_About this exercise_:
Report each line of the listing that carries the word "BONUS".
--- Data excerpts Enclosed Below ---
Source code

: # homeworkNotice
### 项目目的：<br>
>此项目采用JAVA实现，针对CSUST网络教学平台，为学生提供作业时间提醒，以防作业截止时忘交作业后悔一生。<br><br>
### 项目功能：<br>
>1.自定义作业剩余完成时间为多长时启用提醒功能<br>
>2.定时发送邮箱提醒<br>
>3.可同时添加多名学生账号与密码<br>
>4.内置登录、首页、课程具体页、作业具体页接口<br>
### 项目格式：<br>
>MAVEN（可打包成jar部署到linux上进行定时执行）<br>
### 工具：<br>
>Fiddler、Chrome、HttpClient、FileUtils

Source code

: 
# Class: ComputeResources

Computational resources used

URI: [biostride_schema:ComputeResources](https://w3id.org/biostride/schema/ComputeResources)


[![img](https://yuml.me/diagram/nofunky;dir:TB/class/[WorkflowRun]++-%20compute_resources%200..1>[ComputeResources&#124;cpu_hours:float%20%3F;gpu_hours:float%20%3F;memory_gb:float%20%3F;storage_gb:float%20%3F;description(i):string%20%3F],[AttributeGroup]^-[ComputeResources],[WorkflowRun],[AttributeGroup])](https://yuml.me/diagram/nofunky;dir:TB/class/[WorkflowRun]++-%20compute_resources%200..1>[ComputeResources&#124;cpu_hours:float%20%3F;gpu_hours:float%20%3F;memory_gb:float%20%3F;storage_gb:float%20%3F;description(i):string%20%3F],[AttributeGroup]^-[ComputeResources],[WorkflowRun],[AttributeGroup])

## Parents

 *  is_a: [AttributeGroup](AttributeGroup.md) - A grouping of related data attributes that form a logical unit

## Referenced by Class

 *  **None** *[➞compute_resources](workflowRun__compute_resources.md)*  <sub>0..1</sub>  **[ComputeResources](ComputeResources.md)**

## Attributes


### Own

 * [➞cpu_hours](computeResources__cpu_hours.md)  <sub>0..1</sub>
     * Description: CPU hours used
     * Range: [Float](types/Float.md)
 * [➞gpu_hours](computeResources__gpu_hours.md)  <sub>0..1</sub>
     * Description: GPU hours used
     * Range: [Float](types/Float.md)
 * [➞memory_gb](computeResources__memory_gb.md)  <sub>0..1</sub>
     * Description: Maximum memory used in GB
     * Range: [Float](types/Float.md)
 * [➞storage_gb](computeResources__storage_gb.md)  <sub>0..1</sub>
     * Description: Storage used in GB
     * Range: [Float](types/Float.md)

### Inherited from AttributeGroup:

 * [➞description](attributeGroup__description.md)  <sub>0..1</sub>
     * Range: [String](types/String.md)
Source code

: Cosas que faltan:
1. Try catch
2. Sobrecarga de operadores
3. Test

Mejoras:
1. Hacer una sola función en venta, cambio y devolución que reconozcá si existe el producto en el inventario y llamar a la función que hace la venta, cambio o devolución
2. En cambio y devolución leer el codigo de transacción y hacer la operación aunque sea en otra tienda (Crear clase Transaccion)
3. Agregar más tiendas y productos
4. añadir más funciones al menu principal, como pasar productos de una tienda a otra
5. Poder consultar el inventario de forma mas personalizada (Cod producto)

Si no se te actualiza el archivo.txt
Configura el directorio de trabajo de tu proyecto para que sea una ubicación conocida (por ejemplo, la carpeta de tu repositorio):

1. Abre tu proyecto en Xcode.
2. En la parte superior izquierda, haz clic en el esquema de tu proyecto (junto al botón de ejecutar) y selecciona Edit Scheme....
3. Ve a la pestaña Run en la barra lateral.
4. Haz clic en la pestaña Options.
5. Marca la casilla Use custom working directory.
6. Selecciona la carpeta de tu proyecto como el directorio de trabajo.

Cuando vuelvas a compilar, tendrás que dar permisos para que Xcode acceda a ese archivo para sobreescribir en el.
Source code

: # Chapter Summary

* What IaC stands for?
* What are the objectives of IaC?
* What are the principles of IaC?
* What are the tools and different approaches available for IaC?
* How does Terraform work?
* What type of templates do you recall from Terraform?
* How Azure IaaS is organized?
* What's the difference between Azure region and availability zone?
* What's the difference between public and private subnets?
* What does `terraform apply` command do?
--- End of Enclosed Data excerpts ---
--- Data excerpts Enclosed Below ---
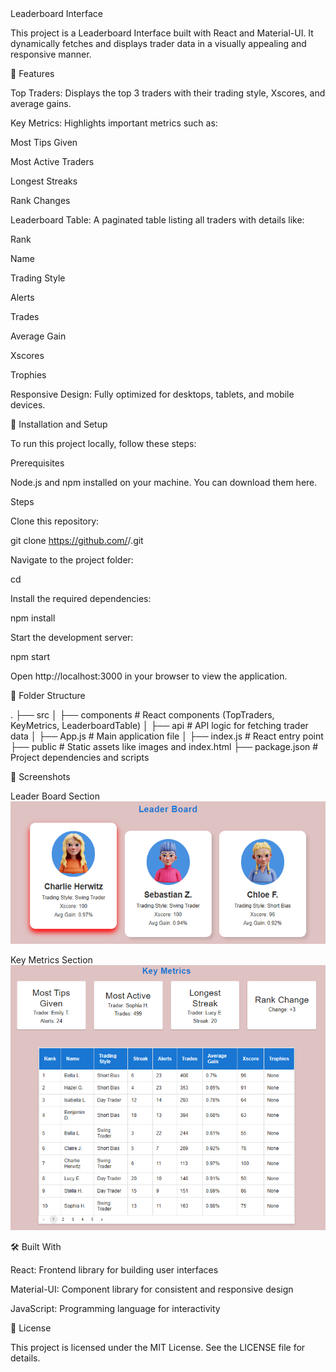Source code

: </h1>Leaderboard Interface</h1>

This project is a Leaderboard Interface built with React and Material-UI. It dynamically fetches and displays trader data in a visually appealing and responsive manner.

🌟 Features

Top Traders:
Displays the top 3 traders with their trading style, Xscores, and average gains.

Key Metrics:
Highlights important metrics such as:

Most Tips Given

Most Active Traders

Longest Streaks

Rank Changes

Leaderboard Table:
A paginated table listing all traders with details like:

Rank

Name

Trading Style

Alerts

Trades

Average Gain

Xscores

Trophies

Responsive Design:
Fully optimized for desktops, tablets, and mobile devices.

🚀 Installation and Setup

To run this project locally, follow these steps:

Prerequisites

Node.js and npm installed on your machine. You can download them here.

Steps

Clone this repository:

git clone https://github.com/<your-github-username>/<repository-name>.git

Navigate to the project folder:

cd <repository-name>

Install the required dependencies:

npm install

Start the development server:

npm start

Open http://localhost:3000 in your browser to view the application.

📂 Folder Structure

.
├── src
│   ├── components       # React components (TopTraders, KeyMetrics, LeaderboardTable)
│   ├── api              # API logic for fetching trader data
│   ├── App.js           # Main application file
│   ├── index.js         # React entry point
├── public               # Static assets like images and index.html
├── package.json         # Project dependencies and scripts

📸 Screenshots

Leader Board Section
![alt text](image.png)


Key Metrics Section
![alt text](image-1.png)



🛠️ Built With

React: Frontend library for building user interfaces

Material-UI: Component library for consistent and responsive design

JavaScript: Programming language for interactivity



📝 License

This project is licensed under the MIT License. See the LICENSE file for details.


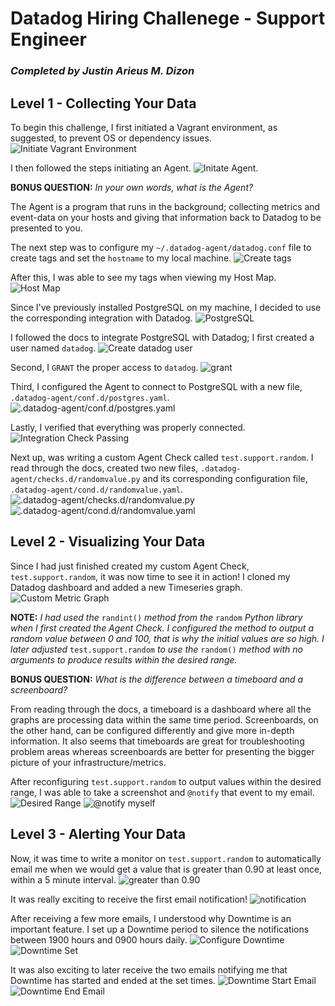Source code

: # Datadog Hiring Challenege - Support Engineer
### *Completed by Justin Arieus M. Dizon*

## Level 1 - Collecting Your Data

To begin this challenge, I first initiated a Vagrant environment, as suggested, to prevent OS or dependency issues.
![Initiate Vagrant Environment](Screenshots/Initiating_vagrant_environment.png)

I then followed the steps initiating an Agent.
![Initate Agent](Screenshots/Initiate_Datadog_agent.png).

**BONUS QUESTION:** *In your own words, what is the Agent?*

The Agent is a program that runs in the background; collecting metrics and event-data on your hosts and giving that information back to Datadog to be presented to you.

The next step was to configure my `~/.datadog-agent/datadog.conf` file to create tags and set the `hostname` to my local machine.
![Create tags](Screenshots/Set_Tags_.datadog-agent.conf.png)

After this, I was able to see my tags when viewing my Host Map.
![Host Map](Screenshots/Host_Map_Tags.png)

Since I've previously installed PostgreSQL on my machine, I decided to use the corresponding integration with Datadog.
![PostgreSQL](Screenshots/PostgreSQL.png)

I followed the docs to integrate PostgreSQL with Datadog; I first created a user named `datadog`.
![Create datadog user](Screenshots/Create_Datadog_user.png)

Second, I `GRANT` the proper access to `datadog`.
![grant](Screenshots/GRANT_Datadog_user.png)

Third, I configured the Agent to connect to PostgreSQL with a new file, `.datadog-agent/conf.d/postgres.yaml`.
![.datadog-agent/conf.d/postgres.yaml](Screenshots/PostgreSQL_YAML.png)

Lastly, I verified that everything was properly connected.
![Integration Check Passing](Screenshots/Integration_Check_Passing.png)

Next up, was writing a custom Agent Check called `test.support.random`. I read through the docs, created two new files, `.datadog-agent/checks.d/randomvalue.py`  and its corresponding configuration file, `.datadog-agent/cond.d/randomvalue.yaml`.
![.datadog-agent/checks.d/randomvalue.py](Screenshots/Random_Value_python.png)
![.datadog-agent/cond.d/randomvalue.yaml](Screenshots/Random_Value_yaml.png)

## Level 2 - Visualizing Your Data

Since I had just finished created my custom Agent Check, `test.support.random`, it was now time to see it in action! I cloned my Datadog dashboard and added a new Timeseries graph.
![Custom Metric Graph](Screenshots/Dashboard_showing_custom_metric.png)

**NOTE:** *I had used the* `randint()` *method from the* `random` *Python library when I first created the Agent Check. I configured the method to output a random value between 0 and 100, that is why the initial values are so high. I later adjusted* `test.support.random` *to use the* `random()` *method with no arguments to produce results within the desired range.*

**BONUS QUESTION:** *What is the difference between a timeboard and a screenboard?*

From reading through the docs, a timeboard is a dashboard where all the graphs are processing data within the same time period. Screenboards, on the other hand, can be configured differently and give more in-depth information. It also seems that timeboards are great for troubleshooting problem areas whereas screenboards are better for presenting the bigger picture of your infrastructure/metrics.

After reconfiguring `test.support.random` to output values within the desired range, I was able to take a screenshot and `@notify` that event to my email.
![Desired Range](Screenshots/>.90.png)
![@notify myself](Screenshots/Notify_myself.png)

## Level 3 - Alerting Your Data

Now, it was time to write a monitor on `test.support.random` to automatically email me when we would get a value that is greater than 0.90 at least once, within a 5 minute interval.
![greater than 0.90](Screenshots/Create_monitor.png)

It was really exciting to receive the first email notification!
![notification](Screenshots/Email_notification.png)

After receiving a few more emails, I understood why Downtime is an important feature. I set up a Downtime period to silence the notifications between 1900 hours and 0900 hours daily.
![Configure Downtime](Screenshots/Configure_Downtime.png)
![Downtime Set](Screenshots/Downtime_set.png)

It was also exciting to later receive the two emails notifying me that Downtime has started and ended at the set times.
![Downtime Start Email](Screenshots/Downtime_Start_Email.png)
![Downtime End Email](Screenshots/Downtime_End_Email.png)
--- End of Enclosed Data excerpts ---
_Result of this exercise_:
**BONUS QUESTION:** *In your own words, what is the Agent?*
**BONUS QUESTION:** *What is the difference between a timeboard and a screenboard?*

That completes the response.